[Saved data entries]
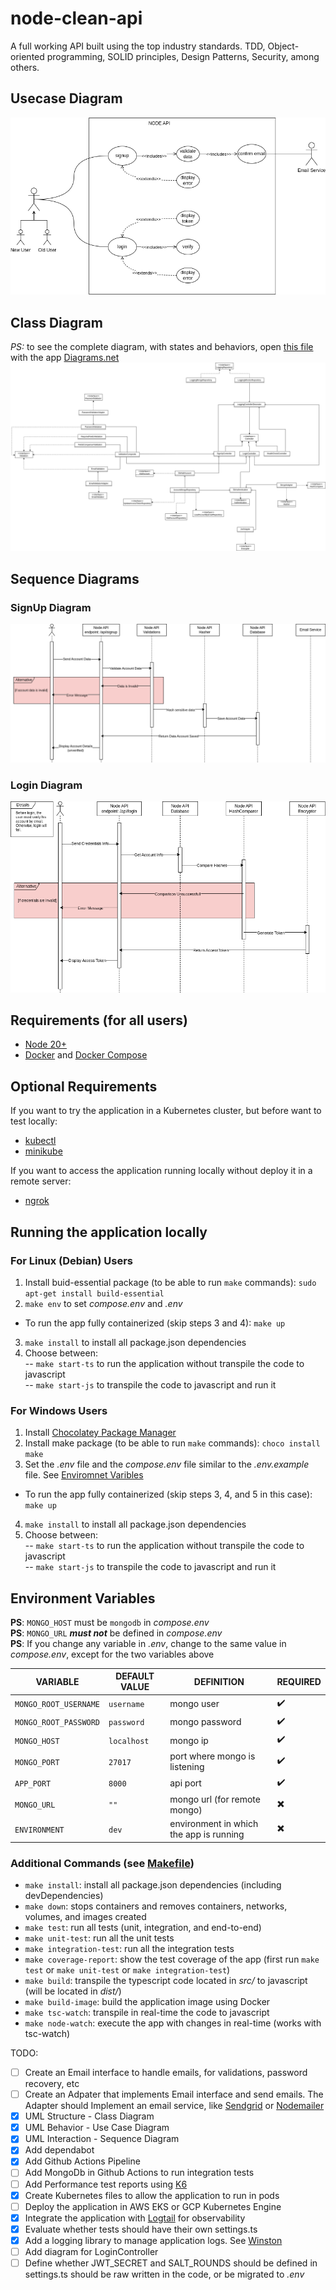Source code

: # node-clean-api
A full working API built using the top industry standards. TDD, Object-oriented programming, SOLID principles, Design Patterns, Security, among others.

## Usecase Diagram
![Node API Usecase Diagram](/diagrams/UML/node-api.usecase.drawio.png)

## Class Diagram
*PS:* to see the complete diagram, with states and behaviors, open [this file](/diagrams/UML/node-api.class.drawio) with the app [Diagrams.net](https://www.diagrams.net/)
![Node API Class Diagram](/diagrams/UML/node-api.class.drawio.png)

## Sequence Diagrams

### SignUp Diagram
![Node API SignUp Sequence Diagram](/diagrams/UML/node-api.signup.sequence.drawio.png)

### Login Diagram
![Node API Class Diagram](/diagrams/UML/node-api.login.sequence.drawio.png)

## Requirements (for all users)
* [Node 20+](https://nodejs.org/en)
* [Docker](https://docs.docker.com/engine/install/) and [Docker Compose](https://docs.docker.com/compose/)

## Optional Requirements
If you want to try the application in a Kubernetes cluster, but before want to test locally:  
* [kubectl](https://kubernetes.io/docs/tasks/tools/)
* [minikube](https://minikube.sigs.k8s.io/docs/start/)

If you want to access the application running locally without deploy it in a remote server:
* [ngrok](https://ngrok.com/)

## Running the application locally

### For Linux (Debian) Users
1. Install buid-essential package (to be able to run `make` commands): `sudo apt-get install build-essential`
2. `make env` to set *compose.env* and *.env*
* To run the app fully containerized (skip steps 3 and 4): `make up`
3. `make install` to install all package.json dependencies
4. Choose between:  
-- `make start-ts` to run the application without transpile the code to javascript  
-- `make start-js` to transpile the code to javascript and run it

### For Windows Users
1. Install [Chocolatey Package Manager](https://chocolatey.org/install)
2. Install make package (to be able to run `make` commands): `choco install make`
3. Set the *.env* file and the *compose.env* file similar to the *.env.example* file. See [Enviromnet Varibles](https://github.com/guimassoqueto/node-api-clean-architecture#environment-variables)
* To run the app fully containerized (skip steps 3, 4, and 5 in this case): `make up`
4. `make install` to install all package.json dependencies
5. Choose between:  
-- `make start-ts` to run the application without transpile the code to javascript  
-- `make start-js` to transpile the code to javascript and run it

## Environment Variables

**PS**: `MONGO_HOST` must be `mongodb`  in *compose.env*  
**PS**: `MONGO_URL` ***must not*** be defined in *compose.env*   
**PS**: If you change any variable in *.env*, change to the same value in *compose.env*, except for the two variables above  

|     VARIABLE           |DEFAULT VALUE                          |DEFINITION                         | REQUIRED|
|----------------|-------------------------------|-----------------------------|----|
|`MONGO_ROOT_USERNAME`|`username`            |mongo user            |:heavy_check_mark:|
|`MONGO_ROOT_PASSWORD`          |`password`            |mongo password            |:heavy_check_mark:|
|`MONGO_HOST`         |`localhost`|mongo ip|:heavy_check_mark:|
|`MONGO_PORT`|`27017`            |port where mongo is listening            |:heavy_check_mark:|
|`APP_PORT`|`8000`            |api port            |:heavy_check_mark:|
|`MONGO_URL`|`""`            |mongo url (for remote mongo)           |:heavy_multiplication_x:|
|`ENVIRONMENT`|`dev`            |environment in which the app is running            |:heavy_multiplication_x:|

### Additional Commands (see [Makefile](Makefile))
* `make install`: install all package.json dependencies (including devDependencies)
* `make down`: stops containers and removes containers, networks, volumes, and images created
* `make test`: run all tests (unit, integration, and end-to-end)
* `make unit-test`: run all the unit tests
* `make integration-test`: run all the integration tests
* `make coverage-report`: show the test coverage of the app (first run `make test` or `make unit-test` or `make integration-test`)
* `make build`: transpile the typescript code located in *src/* to javascript (will be located in *dist/*)
* `make build-image`: build the application image using Docker
* `make tsc-watch`: transpile in real-time the code to javascript
* `make node-watch`: execute the app with changes in real-time (works with tsc-watch)


TODO:
- [ ] Create an Email interface to handle emails, for validations, password recovery, etc
- [ ] Create an Adpater that implements Email interface and send emails. The Adapter should Implement an email service, like [Sendgrid](https://www.npmjs.com/package/@sendgrid/mail) or [Nodemailer](https://www.npmjs.com/package/nodemailer)
- [x] UML Structure - Class Diagram
- [x] UML Behavior - Use Case Diagram
- [x] UML Interaction - Sequence Diagram
- [x] Add dependabot
- [x] Add Github Actions Pipeline
- [ ] Add MongoDb in Github Actions to run integration tests
- [ ] Add Performance test reports using [K6](https://k6.io/)
- [x] Create Kubernetes files to allow the application to run in pods
- [ ] Deploy the application in AWS EKS or GCP Kubernetes Engine
- [x] Integrate the application with [Logtail](https://logtail.com) for observability
- [x] Evaluate whether tests should have their own settings.ts
- [x] Add a logging library to manage application logs. See [Winston](https://www.npmjs.com/package/winston)
- [ ] Add diagram for LoginController
- [ ] Define whether JWT_SECRET and SALT_ROUNDS should be defined in settings.ts should be raw written in the code, or be migrated to *.env*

- _What is expected_:
Among the entries above, the line containing "- [x] UML Structure - Class Diagram", the line containing "- [x] Create", and all lines between them are to be restated word for word; nothing else belongs in the reply.

- _Response to the exercise_:
- [x] UML Structure - Class Diagram
- [x] UML Behavior - Use Case Diagram
- [x] UML Interaction - Sequence Diagram
- [x] Add dependabot
- [x] Add Github Actions Pipeline
- [ ] Add MongoDb in Github Actions to run integration tests
- [ ] Add Performance test reports using [K6](https://k6.io/)
- [x] Create Kubernetes files to allow the application to run in pods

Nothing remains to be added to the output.